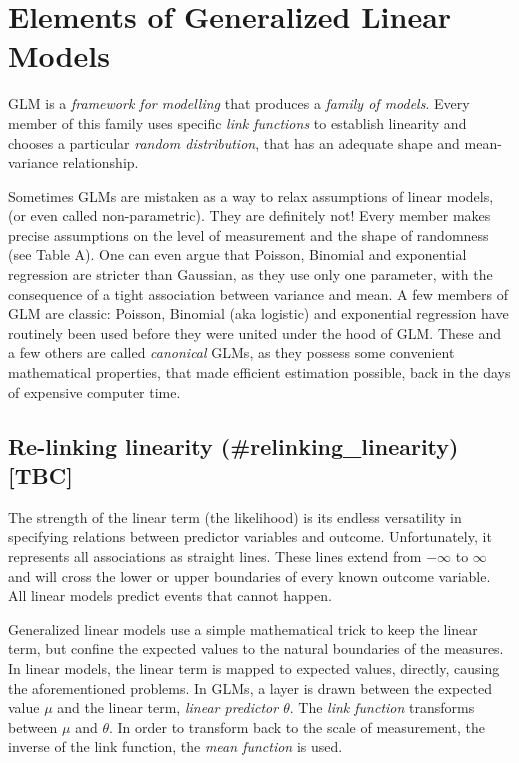 \documentclass[]{svmono}
\begin{document}
\section{Elements of Generalized Linear Models}\label{glm_concepts}

GLM is a \emph{framework for modelling} that produces a \emph{family of
models}. Every member of this family uses specific \emph{link functions}
to establish linearity and chooses a particular \emph{random
distribution}, that has an adequate shape and mean-variance
relationship.

Sometimes GLMs are mistaken as a way to relax assumptions of linear
models, (or even called non-parametric). They are definitely not! Every
member makes precise assumptions on the level of measurement and the
shape of randomness (see Table A). One can even argue that Poisson,
Binomial and exponential regression are stricter than Gaussian, as they
use only one parameter, with the consequence of a tight association
between variance and mean. A few members of GLM are classic: Poisson,
Binomial (aka logistic) and exponential regression have routinely been
used before they were united under the hood of GLM. These and a few
others are called \emph{canonical} GLMs, as they possess some convenient
mathematical properties, that made efficient estimation possible, back
in the days of expensive computer time.

\subsection{Re-linking linearity (\#relinking\_linearity)
{[}TBC{]}}\label{re-linking-linearity-relinking_linearity-tbc}

The strength of the linear term (the likelihood) is its endless
versatility in specifying relations between predictor variables and
outcome. Unfortunately, it represents all associations as straight
lines. These lines extend from \(-\infty\) to \(\infty\) and will cross
the lower or upper boundaries of every known outcome variable. All
linear models predict events that cannot happen.

Generalized linear models use a simple mathematical trick to keep the
linear term, but confine the expected values to the natural boundaries
of the measures. In linear models, the linear term is mapped to expected
values, directly, causing the aforementioned problems. In GLMs, a layer
is drawn between the expected value \(\mu\) and the linear term,
\emph{linear predictor \(\theta\)}. The \emph{link function} transforms
between \(\mu\) and \(\theta\). In order to transform back to the scale
of measurement, the inverse of the link function, the \emph{mean
function} is used.
\end{document}
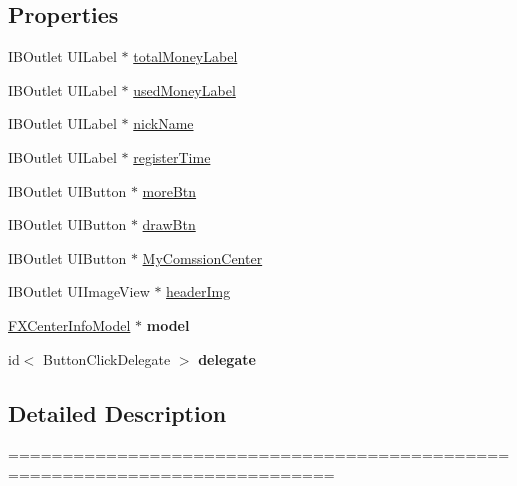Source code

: \subsection*{Properties}
\begin{DoxyCompactItemize}
\item 
I\+B\+Outlet U\+I\+Label $\ast$ \mbox{\hyperlink{interface_dis_center_first_cell_ad62cb85ba749778eb4e07b645985a5f7}{total\+Money\+Label}}
\item 
I\+B\+Outlet U\+I\+Label $\ast$ \mbox{\hyperlink{interface_dis_center_first_cell_a16f8f7ea88ee05ace8802008e2a73acc}{used\+Money\+Label}}
\item 
I\+B\+Outlet U\+I\+Label $\ast$ \mbox{\hyperlink{interface_dis_center_first_cell_a64b84a07a76216a1317bbb77697371a2}{nick\+Name}}
\item 
I\+B\+Outlet U\+I\+Label $\ast$ \mbox{\hyperlink{interface_dis_center_first_cell_a0b706c701de37bb7ee2d8d9180dd12d9}{register\+Time}}
\item 
I\+B\+Outlet U\+I\+Button $\ast$ \mbox{\hyperlink{interface_dis_center_first_cell_a98493934b86bccf0994c111d6b7a2adf}{more\+Btn}}
\item 
I\+B\+Outlet U\+I\+Button $\ast$ \mbox{\hyperlink{interface_dis_center_first_cell_a43397333db980b537e1d6de2c2d2c3dd}{draw\+Btn}}
\item 
I\+B\+Outlet U\+I\+Button $\ast$ \mbox{\hyperlink{interface_dis_center_first_cell_ab887af02e0ace8fc8fbaef72b7ad2e73}{My\+Comssion\+Center}}
\item 
I\+B\+Outlet U\+I\+Image\+View $\ast$ \mbox{\hyperlink{interface_dis_center_first_cell_a88e974f684b7d64a60b384d261e48929}{header\+Img}}
\item 
\mbox{\label{interface_dis_center_first_cell_aa70f6299c1ea18a7ba978662fcbf7fbd}} 
\mbox{\hyperlink{interface_f_x_center_info_model}{F\+X\+Center\+Info\+Model}} $\ast$ {\bfseries model}
\item 
\mbox{\label{interface_dis_center_first_cell_ace9a116502c8cb9a82a1d7567e6bec15}} 
id$<$ Button\+Click\+Delegate $>$ {\bfseries delegate}
\end{DoxyCompactItemize}


\subsection{Detailed Description}
============================================================================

######

- **WHAT IS BEING ASKED**
Each record above should be retyped exactly, with no pictures carried over.

- **SOLVED EXERCISE**
 \documentclass[]{svmono}
\begin{document}
\section{Elements of Generalized Linear Models}\label{glm_concepts}

GLM is a \emph{framework for modelling} that produces a \emph{family of
models}. Every member of this family uses specific \emph{link functions}
to establish linearity and chooses a particular \emph{random
distribution}, that has an adequate shape and mean-variance
relationship.

Sometimes GLMs are mistaken as a way to relax assumptions of linear
models, (or even called non-parametric). They are definitely not! Every
member makes precise assumptions on the level of measurement and the
shape of randomness (see Table A). One can even argue that Poisson,
Binomial and exponential regression are stricter than Gaussian, as they
use only one parameter, with the consequence of a tight association
between variance and mean. A few members of GLM are classic: Poisson,
Binomial (aka logistic) and exponential regression have routinely been
used before they were united under the hood of GLM. These and a few
others are called \emph{canonical} GLMs, as they possess some convenient
mathematical properties, that made efficient estimation possible, back
in the days of expensive computer time.

\subsection{Re-linking linearity (\#relinking\_linearity)
{[}TBC{]}}\label{re-linking-linearity-relinking_linearity-tbc}

The strength of the linear term (the likelihood) is its endless
versatility in specifying relations between predictor variables and
outcome. Unfortunately, it represents all associations as straight
lines. These lines extend from \(-\infty\) to \(\infty\) and will cross
the lower or upper boundaries of every known outcome variable. All
linear models predict events that cannot happen.

Generalized linear models use a simple mathematical trick to keep the
linear term, but confine the expected values to the natural boundaries
of the measures. In linear models, the linear term is mapped to expected
values, directly, causing the aforementioned problems. In GLMs, a layer
is drawn between the expected value \(\mu\) and the linear term,
\emph{linear predictor \(\theta\)}. The \emph{link function} transforms
between \(\mu\) and \(\theta\). In order to transform back to the scale
of measurement, the inverse of the link function, the \emph{mean
function} is used.
\end{document}
Source code

: \subsection*{Properties}
\begin{DoxyCompactItemize}
\item 
I\+B\+Outlet U\+I\+Label $\ast$ \mbox{\hyperlink{interface_dis_center_first_cell_ad62cb85ba749778eb4e07b645985a5f7}{total\+Money\+Label}}
\item 
I\+B\+Outlet U\+I\+Label $\ast$ \mbox{\hyperlink{interface_dis_center_first_cell_a16f8f7ea88ee05ace8802008e2a73acc}{used\+Money\+Label}}
\item 
I\+B\+Outlet U\+I\+Label $\ast$ \mbox{\hyperlink{interface_dis_center_first_cell_a64b84a07a76216a1317bbb77697371a2}{nick\+Name}}
\item 
I\+B\+Outlet U\+I\+Label $\ast$ \mbox{\hyperlink{interface_dis_center_first_cell_a0b706c701de37bb7ee2d8d9180dd12d9}{register\+Time}}
\item 
I\+B\+Outlet U\+I\+Button $\ast$ \mbox{\hyperlink{interface_dis_center_first_cell_a98493934b86bccf0994c111d6b7a2adf}{more\+Btn}}
\item 
I\+B\+Outlet U\+I\+Button $\ast$ \mbox{\hyperlink{interface_dis_center_first_cell_a43397333db980b537e1d6de2c2d2c3dd}{draw\+Btn}}
\item 
I\+B\+Outlet U\+I\+Button $\ast$ \mbox{\hyperlink{interface_dis_center_first_cell_ab887af02e0ace8fc8fbaef72b7ad2e73}{My\+Comssion\+Center}}
\item 
I\+B\+Outlet U\+I\+Image\+View $\ast$ \mbox{\hyperlink{interface_dis_center_first_cell_a88e974f684b7d64a60b384d261e48929}{header\+Img}}
\item 
\mbox{\label{interface_dis_center_first_cell_aa70f6299c1ea18a7ba978662fcbf7fbd}} 
\mbox{\hyperlink{interface_f_x_center_info_model}{F\+X\+Center\+Info\+Model}} $\ast$ {\bfseries model}
\item 
\mbox{\label{interface_dis_center_first_cell_ace9a116502c8cb9a82a1d7567e6bec15}} 
id$<$ Button\+Click\+Delegate $>$ {\bfseries delegate}
\end{DoxyCompactItemize}


\subsection{Detailed Description}
============================================================================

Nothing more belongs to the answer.